Principles of Object Storage

Introduction

Note: This page remains under construction, and I will build on it as time permits. It is currently missing (1) diagrams, (2) a complete Implementations section, and (3) a reasonable technical review since I don't really know what I'm talking about.

The term "object storage" has become quite buzzworthy in the enterprise world as a result of Amazon S3's wild successes in being the backing store behind data giants like Instagram and Dropbox. Unfortunately, the amount of marketing nonsense surrounding the term has really diluted what is actually a very promising storage technology that has already begun to make its way into extreme-scale supercomputing.

Object storage offers substantially better scalability, resilience, and durability than today's parallel file systems, and for certain workloads, it can deliver staggering amounts of bandwidth to and from compute nodes as well. It achieves these new heights of overall performance by abandoning the notion of files and directories. Object stores do not support the POSIX IO calls (open, close, read, write, seek) that file systems support. Instead, object stores support only two fundamental operations: PUT and GET.

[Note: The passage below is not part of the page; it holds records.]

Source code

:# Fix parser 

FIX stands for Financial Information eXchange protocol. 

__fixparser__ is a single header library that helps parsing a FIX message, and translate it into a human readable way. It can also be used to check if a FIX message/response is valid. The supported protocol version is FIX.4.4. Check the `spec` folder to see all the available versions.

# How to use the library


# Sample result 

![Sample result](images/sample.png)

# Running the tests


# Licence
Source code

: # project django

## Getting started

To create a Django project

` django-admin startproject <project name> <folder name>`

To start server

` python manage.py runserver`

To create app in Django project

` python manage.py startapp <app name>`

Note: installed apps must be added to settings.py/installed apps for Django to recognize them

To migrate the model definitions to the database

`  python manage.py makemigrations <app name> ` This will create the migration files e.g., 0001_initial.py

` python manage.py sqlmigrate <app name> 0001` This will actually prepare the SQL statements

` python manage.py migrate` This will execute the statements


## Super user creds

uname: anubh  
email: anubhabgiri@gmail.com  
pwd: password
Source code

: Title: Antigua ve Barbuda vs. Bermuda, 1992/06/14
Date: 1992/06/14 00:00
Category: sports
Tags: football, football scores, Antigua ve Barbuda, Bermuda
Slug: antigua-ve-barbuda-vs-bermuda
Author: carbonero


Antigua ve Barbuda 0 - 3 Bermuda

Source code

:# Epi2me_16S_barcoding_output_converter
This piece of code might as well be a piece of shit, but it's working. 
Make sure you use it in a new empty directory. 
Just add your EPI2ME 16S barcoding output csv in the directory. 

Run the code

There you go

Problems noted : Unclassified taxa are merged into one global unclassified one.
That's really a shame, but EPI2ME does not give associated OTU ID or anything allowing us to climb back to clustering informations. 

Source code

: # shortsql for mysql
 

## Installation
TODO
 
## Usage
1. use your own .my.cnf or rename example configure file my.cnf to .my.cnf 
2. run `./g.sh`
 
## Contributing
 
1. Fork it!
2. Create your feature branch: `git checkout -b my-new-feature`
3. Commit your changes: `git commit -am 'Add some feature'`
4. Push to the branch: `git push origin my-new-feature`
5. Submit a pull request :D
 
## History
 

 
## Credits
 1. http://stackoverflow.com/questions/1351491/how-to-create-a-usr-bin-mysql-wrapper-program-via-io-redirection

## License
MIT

Key Features of Object Storage

This simplicity gives way to a few extremely important restrictions on what you can do with an object store:

PUT creates a new object and fills it with data.
There is no way to modify data within an existing object (or "modify in place") as a result, so all objects within an object store are said to be immutable.
When a new object is created, the object store returns its unique object id. This is usually a UUID that has no intrinsic meaning like a filename would.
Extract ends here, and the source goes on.